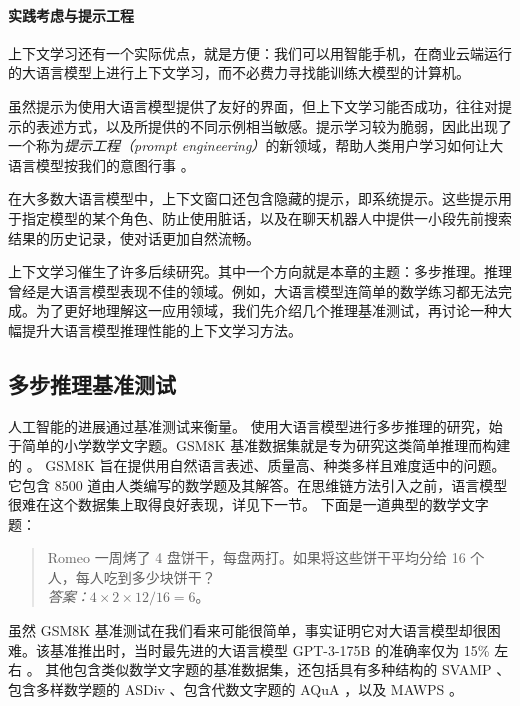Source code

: \paragraph{实践考虑与提示工程}
上下文学习还有一个实际优点，就是方便：我们可以用智能手机，在商业云端运行的大语言模型上进行上下文学习，而不必费力寻找能训练大模型的计算机。

虽然提示为使用大语言模型提供了友好的界面，但上下文学习能否成功，往往对提示的表述方式，以及所提供的不同示例相当敏感。提示学习较为脆弱，因此出现了一个称为{\em 提示工程（prompt engineering）}的新领域，帮助人类用户学习如何让大语言模型按我们的意图行事 \citep{radford2019language,wei2022emergent,giray2023prompt,sahoo2024systematic}。

在大多数大语言模型中，上下文窗口还包含隐藏的提示，即系统提示。这些提示用于指定模型的某个角色、防止使用脏话，以及在聊天机器人中提供一小段先前搜索结果的历史记录，使对话更加自然流畅。

上下文学习催生了许多后续研究。其中一个方向就是本章的主题：多步推理。推理曾经是大语言模型表现不佳的领域。例如，大语言模型连简单的数学练习都无法完成。为了更好地理解这一应用领域，我们先介绍几个推理基准测试，再讨论一种大幅提升大语言模型推理性能的上下文学习方法。

\subsection{多步推理基准测试}\label{sec:benchmarks}
人工智能的进展通过基准测试来衡量。
使用大语言模型进行多步推理的研究，始于简单的小学数学文字题。GSM8K 基准数据集就是专为研究这类简单推理而构建的 \citep{cobbe2021training}。
GSM8K 旨在提供用自然语言表述、质量高、种类多样且难度适中的问题。它包含 8500 道由人类编写的数学题及其解答。在思维链方法引入之前，语言模型很难在这个数据集上取得良好表现，详见下一节。
下面是一道典型的数学文字题：
\begin{quotation}
 Romeo 一周烤了 4 盘饼干，每盘两打。如果将这些饼干平均分给 16 个人，每人吃到多少块饼干？\\
{\em 答案：}$4\times 2\times 12/16=6$。
\end{quotation}

虽然 GSM8K 基准测试在我们看来可能很简单，事实证明它对大语言模型却很困难。该基准推出时，当时最先进的大语言模型 GPT-3-175B 的准确率仅为 15\% 左右 \citep{wei2022chain}。
其他包含类似数学文字题的基准数据集，还包括具有多种结构的 SVAMP \citep{patel2021nlp}、包含多样数学题的 ASDiv \citep{miao2021diverse}、包含代数文字题的 AQuA \citep{ling2017program}，以及 MAWPS \citep{koncel2016mawps}。

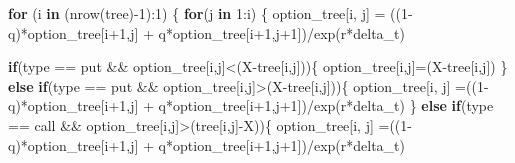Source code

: \documentclass[
]{article}
\newenvironment{Shaded}{\begin{snugshade}}{\end{snugshade}}
\newcommand{\ControlFlowTok}[1]{\textcolor[rgb]{0.13,0.29,0.53}{\textbf{#1}}}
\newcommand{\DecValTok}[1]{\textcolor[rgb]{0.00,0.00,0.81}{#1}}
\newcommand{\FunctionTok}[1]{\textcolor[rgb]{0.00,0.00,0.00}{#1}}
\newcommand{\NormalTok}[1]{#1}
\newcommand{\OtherTok}[1]{\textcolor[rgb]{0.56,0.35,0.01}{#1}}
\newcommand{\SpecialCharTok}[1]{\textcolor[rgb]{0.00,0.00,0.00}{#1}}
\newcommand{\StringTok}[1]{\textcolor[rgb]{0.31,0.60,0.02}{#1}}
\begin{document}
\begin{Shaded}
\begin{Highlighting}[]
  \ControlFlowTok{for}\NormalTok{ (i }\ControlFlowTok{in}\NormalTok{ (}\FunctionTok{nrow}\NormalTok{(tree)}\SpecialCharTok{{-}}\DecValTok{1}\NormalTok{)}\SpecialCharTok{:}\DecValTok{1}\NormalTok{) \{}
    \ControlFlowTok{for}\NormalTok{(j }\ControlFlowTok{in} \DecValTok{1}\SpecialCharTok{:}\NormalTok{i) \{}
\NormalTok{      option\_tree[i, j] }\OtherTok{=}\NormalTok{ ((}\DecValTok{1}\SpecialCharTok{{-}}\NormalTok{q)}\SpecialCharTok{*}\NormalTok{option\_tree[i}\SpecialCharTok{+}\DecValTok{1}\NormalTok{,j] }\SpecialCharTok{+}\NormalTok{ q}\SpecialCharTok{*}\NormalTok{option\_tree[i}\SpecialCharTok{+}\DecValTok{1}\NormalTok{,j}\SpecialCharTok{+}\DecValTok{1}\NormalTok{])}\SpecialCharTok{/}\FunctionTok{exp}\NormalTok{(r}\SpecialCharTok{*}\NormalTok{delta\_t)}
      
      \ControlFlowTok{if}\NormalTok{(type }\SpecialCharTok{==} \StringTok{\textquotesingle{}put\textquotesingle{}} \SpecialCharTok{\&\&}\NormalTok{ option\_tree[i,j]}\SpecialCharTok{\textless{}}\NormalTok{(X}\SpecialCharTok{{-}}\NormalTok{tree[i,j]))\{}
\NormalTok{        option\_tree[i,j]}\OtherTok{=}\NormalTok{(X}\SpecialCharTok{{-}}\NormalTok{tree[i,j])}
\NormalTok{      \} }
      \ControlFlowTok{else} \ControlFlowTok{if}\NormalTok{(type }\SpecialCharTok{==} \StringTok{\textquotesingle{}put\textquotesingle{}} \SpecialCharTok{\&\&}\NormalTok{ option\_tree[i,j]}\SpecialCharTok{\textgreater{}}\NormalTok{(X}\SpecialCharTok{{-}}\NormalTok{tree[i,j]))\{}
\NormalTok{        option\_tree[i, j] }\OtherTok{=}\NormalTok{((}\DecValTok{1}\SpecialCharTok{{-}}\NormalTok{q)}\SpecialCharTok{*}\NormalTok{option\_tree[i}\SpecialCharTok{+}\DecValTok{1}\NormalTok{,j] }\SpecialCharTok{+}\NormalTok{ q}\SpecialCharTok{*}\NormalTok{option\_tree[i}\SpecialCharTok{+}\DecValTok{1}\NormalTok{,j}\SpecialCharTok{+}\DecValTok{1}\NormalTok{])}\SpecialCharTok{/}\FunctionTok{exp}\NormalTok{(r}\SpecialCharTok{*}\NormalTok{delta\_t)}
\NormalTok{      \} }
      \ControlFlowTok{else} \ControlFlowTok{if}\NormalTok{(type }\SpecialCharTok{==} \StringTok{\textquotesingle{}call\textquotesingle{}} \SpecialCharTok{\&\&}\NormalTok{ option\_tree[i,j]}\SpecialCharTok{\textgreater{}}\NormalTok{(tree[i,j]}\SpecialCharTok{{-}}\NormalTok{X))\{}
\NormalTok{        option\_tree[i, j] }\OtherTok{=}\NormalTok{((}\DecValTok{1}\SpecialCharTok{{-}}\NormalTok{q)}\SpecialCharTok{*}\NormalTok{option\_tree[i}\SpecialCharTok{+}\DecValTok{1}\NormalTok{,j] }\SpecialCharTok{+}\NormalTok{ q}\SpecialCharTok{*}\NormalTok{option\_tree[i}\SpecialCharTok{+}\DecValTok{1}\NormalTok{,j}\SpecialCharTok{+}\DecValTok{1}\NormalTok{])}\SpecialCharTok{/}\FunctionTok{exp}\NormalTok{(r}\SpecialCharTok{*}\NormalTok{delta\_t)}
        

\end{Highlighting}
\end{Shaded}
\end{document}
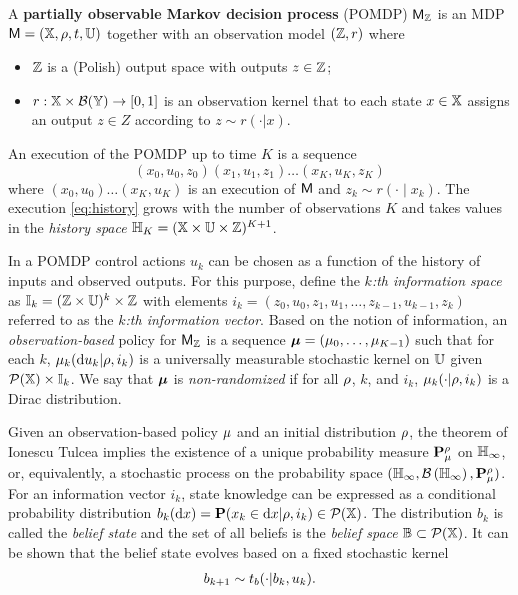 \documentclass{ifacconf}
\begin{document}
\begin{definition}
\label{def:POMDP}

A \textbf{partially observable Markov decision process} (POMDP) $\mathsf{M}_{{\mathbb{Z}}}$ is an MDP $\mathsf{M} = ({\mathbb{X}}, \rho, t, {\mathbb{U}})$ together with an observation model $({\mathbb{Z}}, r)$ where
\begin{itemize}
	\item ${\mathbb{Z}}$ is a (Polish) output space with outputs $z \in {\mathbb{Z}}$;
  \item $r : {\mathbb{X}} \times \mathcal B({\mathbb{Y}}) \rightarrow [0,1]$ is an observation kernel that to each state $x \in {\mathbb{X}}$ assigns an output $z \in Z$ according to $z\sim r(\cdot|x)$.
\end{itemize}
\end{definition} 

An execution of the POMDP up to time $K$ is a sequence
\begin{equation}
\label{eq:history} 
  (x_0,u_0,z_0) (x_1,u_1,z_1) \ldots (x_K,u_K,z_K)
\end{equation}
where $(x_0, u_0) \ldots (x_K, u_K)$ is an execution of $\mathsf{M}$ and $z_k \sim r(\cdot \mid x_k)$. The execution \eqref{eq:history} grows with the number of observations $K$ and takes values in the \emph{history space} ${\mathbb{H}}_K = ({\mathbb{X}} \times {\mathbb{U}} \times {\mathbb{Z}})^{K+1}$.

In a POMDP control actions $u_k$ can be chosen as a function of the history of inputs and observed outputs. For this purpose, define the \emph{$k$:th information space} as ${\mathbb{I}}_k = ({\mathbb{Z}} \times {\mathbb{U}})^{k} \times {\mathbb{Z}}$ with elements $i_k = (z_0,u_0,z_1,u_1,\ldots,z_{k-1}, u_{k-1}, z_k)$ referred to as the \emph{$k$:th information vector}. Based on the notion of information, an \emph{observation-based} policy for $\mathsf{M}_{{\mathbb{Z}}}$ is a sequence ${\boldsymbol{\mu}}=({\mu}_0,\ldots,{\mu}_{K-1})$ such that for each $k$, ${\mu}_k( \mathrm{d} u_k|\rho, i_k)$ is a universally measurable stochastic kernel on ${\mathbb{U}}$  given $\mathcal{P}({\mathbb{X}})\times {\mathbb{I}}_k$. We say that ${\boldsymbol{\mu}}$ is \emph{non-randomized} if for all $\rho$, $k$, and $i_k$, ${\mu}_k(\cdot|\rho, i_k)$ is a Dirac distribution. %

Given an observation-based policy ${\mu}$ and an initial distribution $\rho$, the theorem of Ionescu Tulcea \citep{hll1996} implies the existence of a unique probability measure $\mathbf{P}_{\mu}^\rho$ on ${\mathbb{H}}_\infty$, or, equivalently, a stochastic process on the probability space $({\mathbb{H}}_\infty, \mathcal{B}\left({\mathbb{H}}_\infty\right), \mathbf{P}_{\mu}^\rho)$. For an information vector $i_k$, state knowledge can be expressed as a conditional probability distribution $b_k( \mathrm{d} x )=\mathbf{P}(x_k\in \mathrm{d} x |\rho,i_k)\in \mathcal P ({\mathbb{X}})$. The distribution $b_k$ is called the \emph{belief state} and the set of all beliefs is the \emph{belief space} $\mathbb{B}\subset \mathcal P({\mathbb{X}})$. It can be shown that the belief state evolves based on a fixed stochastic kernel
\begin{align}
\label{eq:trb}
	 b_{k+1} \sim t_b(\cdot|b_k,u_k).
\end{align}
\end{document}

------------------------------------------------------------------------

→ TASK PROMPT
Check each line above for "where" and return the ones that have it.

→ ANSWER BELOW
A \textbf{partially observable Markov decision process} (POMDP) $\mathsf{M}_{{\mathbb{Z}}}$ is an MDP $\mathsf{M} = ({\mathbb{X}}, \rho, t, {\mathbb{U}})$ together with an observation model $({\mathbb{Z}}, r)$ where
where $(x_0, u_0) \ldots (x_K, u_K)$ is an execution of $\mathsf{M}$ and $z_k \sim r(\cdot \mid x_k)$. The execution \eqref{eq:history} grows with the number of observations $K$ and takes values in the \emph{history space} ${\mathbb{H}}_K = ({\mathbb{X}} \times {\mathbb{U}} \times {\mathbb{Z}})^{K+1}$.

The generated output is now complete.